**Problem requirements:**
With the line containing "# Class: Signature" as the starting point, output the remaining lines of the data exactly as they are, through the last.

**Data in this exercise:**
---

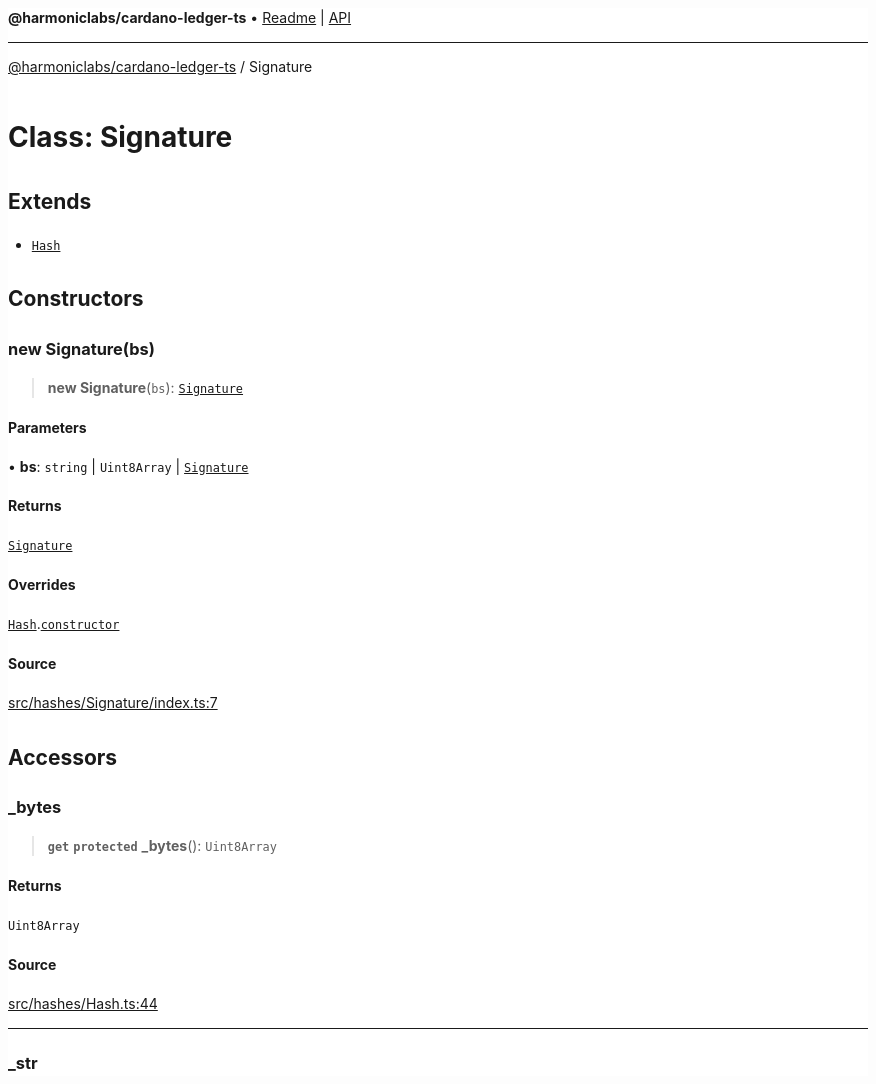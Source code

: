 **@harmoniclabs/cardano-ledger-ts** • [Readme](../Introduction) \| [API](../globals)

***

[@harmoniclabs/cardano-ledger-ts](../Introduction) / Signature

# Class: Signature

## Extends

- [`Hash`](Hash)

## Constructors

### new Signature(bs)

> **new Signature**(`bs`): [`Signature`](Signature)

#### Parameters

• **bs**: `string` \| `Uint8Array` \| [`Signature`](Signature)

#### Returns

[`Signature`](Signature)

#### Overrides

[`Hash`](Hash).[`constructor`](Hash#constructors)

#### Source

[src/hashes/Signature/index.ts:7](https://github.com/HarmonicLabs/cardano-ledger-ts/blob/d1659b0/src/hashes/Signature/index.ts#L7)

## Accessors

### \_bytes

> **`get`** **`protected`** **\_bytes**(): `Uint8Array`

#### Returns

`Uint8Array`

#### Source

[src/hashes/Hash.ts:44](https://github.com/HarmonicLabs/cardano-ledger-ts/blob/d1659b0/src/hashes/Hash.ts#L44)

***

### \_str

---

**Answer below:**
# Class: Signature

## Extends

- [`Hash`](Hash)

## Constructors

### new Signature(bs)

> **new Signature**(`bs`): [`Signature`](Signature)

#### Parameters

• **bs**: `string` \| `Uint8Array` \| [`Signature`](Signature)

#### Returns

[`Signature`](Signature)

#### Overrides

[`Hash`](Hash).[`constructor`](Hash#constructors)

#### Source

[src/hashes/Signature/index.ts:7](https://github.com/HarmonicLabs/cardano-ledger-ts/blob/d1659b0/src/hashes/Signature/index.ts#L7)

## Accessors

### \_bytes

> **`get`** **`protected`** **\_bytes**(): `Uint8Array`

#### Returns

`Uint8Array`

#### Source

[src/hashes/Hash.ts:44](https://github.com/HarmonicLabs/cardano-ledger-ts/blob/d1659b0/src/hashes/Hash.ts#L44)

***

### \_str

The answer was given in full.